### EXERCISE INSTRUCTIONS
Please restate each entry exactly, without skipping any.

─── INPUT ───

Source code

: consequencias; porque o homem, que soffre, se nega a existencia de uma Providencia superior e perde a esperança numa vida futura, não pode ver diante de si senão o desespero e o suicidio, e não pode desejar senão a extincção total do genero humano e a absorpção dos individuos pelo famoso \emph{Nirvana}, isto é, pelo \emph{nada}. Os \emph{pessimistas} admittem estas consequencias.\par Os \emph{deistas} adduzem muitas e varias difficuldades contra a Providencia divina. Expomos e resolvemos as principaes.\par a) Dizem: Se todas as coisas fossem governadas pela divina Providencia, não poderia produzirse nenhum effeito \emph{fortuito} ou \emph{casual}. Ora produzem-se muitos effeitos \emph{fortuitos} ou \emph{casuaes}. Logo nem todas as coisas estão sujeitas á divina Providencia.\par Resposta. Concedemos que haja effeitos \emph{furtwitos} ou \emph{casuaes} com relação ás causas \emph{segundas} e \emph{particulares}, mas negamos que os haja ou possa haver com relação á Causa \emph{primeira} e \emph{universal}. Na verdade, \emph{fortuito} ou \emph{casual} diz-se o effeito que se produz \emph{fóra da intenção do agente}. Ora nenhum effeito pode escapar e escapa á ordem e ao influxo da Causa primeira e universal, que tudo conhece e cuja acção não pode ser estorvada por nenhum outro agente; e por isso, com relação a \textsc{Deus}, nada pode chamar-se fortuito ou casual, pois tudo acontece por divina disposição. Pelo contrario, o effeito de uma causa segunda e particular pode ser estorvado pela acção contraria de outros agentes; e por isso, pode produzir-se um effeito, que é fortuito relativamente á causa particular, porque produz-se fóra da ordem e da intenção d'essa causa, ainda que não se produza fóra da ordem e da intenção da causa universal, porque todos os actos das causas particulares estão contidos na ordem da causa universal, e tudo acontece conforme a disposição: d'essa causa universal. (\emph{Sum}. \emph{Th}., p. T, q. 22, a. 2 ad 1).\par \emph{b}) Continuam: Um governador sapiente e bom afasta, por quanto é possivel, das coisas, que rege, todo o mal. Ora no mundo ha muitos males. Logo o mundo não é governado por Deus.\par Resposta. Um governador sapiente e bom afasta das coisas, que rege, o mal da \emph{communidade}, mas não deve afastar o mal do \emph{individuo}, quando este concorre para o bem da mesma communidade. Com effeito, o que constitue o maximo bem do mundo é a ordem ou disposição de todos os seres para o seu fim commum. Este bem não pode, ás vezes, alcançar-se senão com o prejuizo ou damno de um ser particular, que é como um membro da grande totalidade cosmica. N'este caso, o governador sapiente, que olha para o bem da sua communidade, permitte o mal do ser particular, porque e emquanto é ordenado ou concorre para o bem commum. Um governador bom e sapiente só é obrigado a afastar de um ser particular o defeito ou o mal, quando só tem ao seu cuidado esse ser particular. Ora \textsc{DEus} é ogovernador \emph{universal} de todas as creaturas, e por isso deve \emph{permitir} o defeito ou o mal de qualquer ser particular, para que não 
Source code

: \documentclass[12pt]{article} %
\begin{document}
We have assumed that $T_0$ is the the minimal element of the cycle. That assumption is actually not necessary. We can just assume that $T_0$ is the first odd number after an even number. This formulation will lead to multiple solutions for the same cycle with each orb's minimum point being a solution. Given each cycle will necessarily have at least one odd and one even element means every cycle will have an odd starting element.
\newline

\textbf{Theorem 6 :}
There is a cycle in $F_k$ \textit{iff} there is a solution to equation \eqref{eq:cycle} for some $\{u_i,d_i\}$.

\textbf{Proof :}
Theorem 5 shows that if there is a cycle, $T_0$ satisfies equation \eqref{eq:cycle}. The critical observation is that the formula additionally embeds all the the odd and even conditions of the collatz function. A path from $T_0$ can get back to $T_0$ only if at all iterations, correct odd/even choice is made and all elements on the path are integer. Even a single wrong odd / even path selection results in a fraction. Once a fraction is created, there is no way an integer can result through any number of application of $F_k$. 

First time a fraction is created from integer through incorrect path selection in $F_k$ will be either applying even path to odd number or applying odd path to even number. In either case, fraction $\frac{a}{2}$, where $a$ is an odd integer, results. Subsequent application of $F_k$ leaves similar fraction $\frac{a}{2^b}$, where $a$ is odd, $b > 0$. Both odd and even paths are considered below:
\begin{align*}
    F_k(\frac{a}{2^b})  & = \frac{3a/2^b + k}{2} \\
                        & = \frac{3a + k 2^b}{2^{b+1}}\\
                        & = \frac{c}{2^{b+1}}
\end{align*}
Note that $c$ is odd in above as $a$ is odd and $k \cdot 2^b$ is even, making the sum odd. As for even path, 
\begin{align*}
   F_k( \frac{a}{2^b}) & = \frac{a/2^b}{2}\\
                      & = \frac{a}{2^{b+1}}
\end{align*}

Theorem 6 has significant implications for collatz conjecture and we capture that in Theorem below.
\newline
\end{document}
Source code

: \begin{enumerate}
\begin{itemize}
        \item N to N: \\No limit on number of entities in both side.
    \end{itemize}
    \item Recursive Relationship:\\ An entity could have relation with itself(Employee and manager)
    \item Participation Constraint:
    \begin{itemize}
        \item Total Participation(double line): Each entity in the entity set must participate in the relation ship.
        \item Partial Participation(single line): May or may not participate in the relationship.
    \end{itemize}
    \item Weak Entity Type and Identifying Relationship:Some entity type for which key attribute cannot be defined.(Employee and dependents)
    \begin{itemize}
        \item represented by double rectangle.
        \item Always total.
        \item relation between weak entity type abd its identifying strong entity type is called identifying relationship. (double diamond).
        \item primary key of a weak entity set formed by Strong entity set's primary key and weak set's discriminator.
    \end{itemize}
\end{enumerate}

───

### SOLUTION FOR THIS PROBLEM
Source code

: consequencias; porque o homem, que soffre, se nega a existencia de uma Providencia superior e perde a esperança numa vida futura, não pode ver diante de si senão o desespero e o suicidio, e não pode desejar senão a extincção total do genero humano e a absorpção dos individuos pelo famoso \emph{Nirvana}, isto é, pelo \emph{nada}. Os \emph{pessimistas} admittem estas consequencias.\par Os \emph{deistas} adduzem muitas e varias difficuldades contra a Providencia divina. Expomos e resolvemos as principaes.\par a) Dizem: Se todas as coisas fossem governadas pela divina Providencia, não poderia produzirse nenhum effeito \emph{fortuito} ou \emph{casual}. Ora produzem-se muitos effeitos \emph{fortuitos} ou \emph{casuaes}. Logo nem todas as coisas estão sujeitas á divina Providencia.\par Resposta. Concedemos que haja effeitos \emph{furtwitos} ou \emph{casuaes} com relação ás causas \emph{segundas} e \emph{particulares}, mas negamos que os haja ou possa haver com relação á Causa \emph{primeira} e \emph{universal}. Na verdade, \emph{fortuito} ou \emph{casual} diz-se o effeito que se produz \emph{fóra da intenção do agente}. Ora nenhum effeito pode escapar e escapa á ordem e ao influxo da Causa primeira e universal, que tudo conhece e cuja acção não pode ser estorvada por nenhum outro agente; e por isso, com relação a \textsc{Deus}, nada pode chamar-se fortuito ou casual, pois tudo acontece por divina disposição. Pelo contrario, o effeito de uma causa segunda e particular pode ser estorvado pela acção contraria de outros agentes; e por isso, pode produzir-se um effeito, que é fortuito relativamente á causa particular, porque produz-se fóra da ordem e da intenção d'essa causa, ainda que não se produza fóra da ordem e da intenção da causa universal, porque todos os actos das causas particulares estão contidos na ordem da causa universal, e tudo acontece conforme a disposição: d'essa causa universal. (\emph{Sum}. \emph{Th}., p. T, q. 22, a. 2 ad 1).\par \emph{b}) Continuam: Um governador sapiente e bom afasta, por quanto é possivel, das coisas, que rege, todo o mal. Ora no mundo ha muitos males. Logo o mundo não é governado por Deus.\par Resposta. Um governador sapiente e bom afasta das coisas, que rege, o mal da \emph{communidade}, mas não deve afastar o mal do \emph{individuo}, quando este concorre para o bem da mesma communidade. Com effeito, o que constitue o maximo bem do mundo é a ordem ou disposição de todos os seres para o seu fim commum. Este bem não pode, ás vezes, alcançar-se senão com o prejuizo ou damno de um ser particular, que é como um membro da grande totalidade cosmica. N'este caso, o governador sapiente, que olha para o bem da sua communidade, permitte o mal do ser particular, porque e emquanto é ordenado ou concorre para o bem commum. Um governador bom e sapiente só é obrigado a afastar de um ser particular o defeito ou o mal, quando só tem ao seu cuidado esse ser particular. Ora \textsc{DEus} é ogovernador \emph{universal} de todas as creaturas, e por isso deve \emph{permitir} o defeito ou o mal de qualquer ser particular, para que não 
Source code

: \documentclass[12pt]{article} %
\begin{document}
We have assumed that $T_0$ is the the minimal element of the cycle. That assumption is actually not necessary. We can just assume that $T_0$ is the first odd number after an even number. This formulation will lead to multiple solutions for the same cycle with each orb's minimum point being a solution. Given each cycle will necessarily have at least one odd and one even element means every cycle will have an odd starting element.
\newline

\textbf{Theorem 6 :}
There is a cycle in $F_k$ \textit{iff} there is a solution to equation \eqref{eq:cycle} for some $\{u_i,d_i\}$.

\textbf{Proof :}
Theorem 5 shows that if there is a cycle, $T_0$ satisfies equation \eqref{eq:cycle}. The critical observation is that the formula additionally embeds all the the odd and even conditions of the collatz function. A path from $T_0$ can get back to $T_0$ only if at all iterations, correct odd/even choice is made and all elements on the path are integer. Even a single wrong odd / even path selection results in a fraction. Once a fraction is created, there is no way an integer can result through any number of application of $F_k$. 

First time a fraction is created from integer through incorrect path selection in $F_k$ will be either applying even path to odd number or applying odd path to even number. In either case, fraction $\frac{a}{2}$, where $a$ is an odd integer, results. Subsequent application of $F_k$ leaves similar fraction $\frac{a}{2^b}$, where $a$ is odd, $b > 0$. Both odd and even paths are considered below:
\begin{align*}
    F_k(\frac{a}{2^b})  & = \frac{3a/2^b + k}{2} \\
                        & = \frac{3a + k 2^b}{2^{b+1}}\\
                        & = \frac{c}{2^{b+1}}
\end{align*}
Note that $c$ is odd in above as $a$ is odd and $k \cdot 2^b$ is even, making the sum odd. As for even path, 
\begin{align*}
   F_k( \frac{a}{2^b}) & = \frac{a/2^b}{2}\\
                      & = \frac{a}{2^{b+1}}
\end{align*}

Theorem 6 has significant implications for collatz conjecture and we capture that in Theorem below.
\newline
\end{document}
Source code

: \begin{enumerate}
\begin{itemize}
        \item N to N: \\No limit on number of entities in both side.
    \end{itemize}
    \item Recursive Relationship:\\ An entity could have relation with itself(Employee and manager)
    \item Participation Constraint:
    \begin{itemize}
        \item Total Participation(double line): Each entity in the entity set must participate in the relation ship.
        \item Partial Participation(single line): May or may not participate in the relationship.
    \end{itemize}
    \item Weak Entity Type and Identifying Relationship:Some entity type for which key attribute cannot be defined.(Employee and dependents)
    \begin{itemize}
        \item represented by double rectangle.
        \item Always total.
        \item relation between weak entity type abd its identifying strong entity type is called identifying relationship. (double diamond).
        \item primary key of a weak entity set formed by Strong entity set's primary key and weak set's discriminator.
    \end{itemize}
\end{enumerate}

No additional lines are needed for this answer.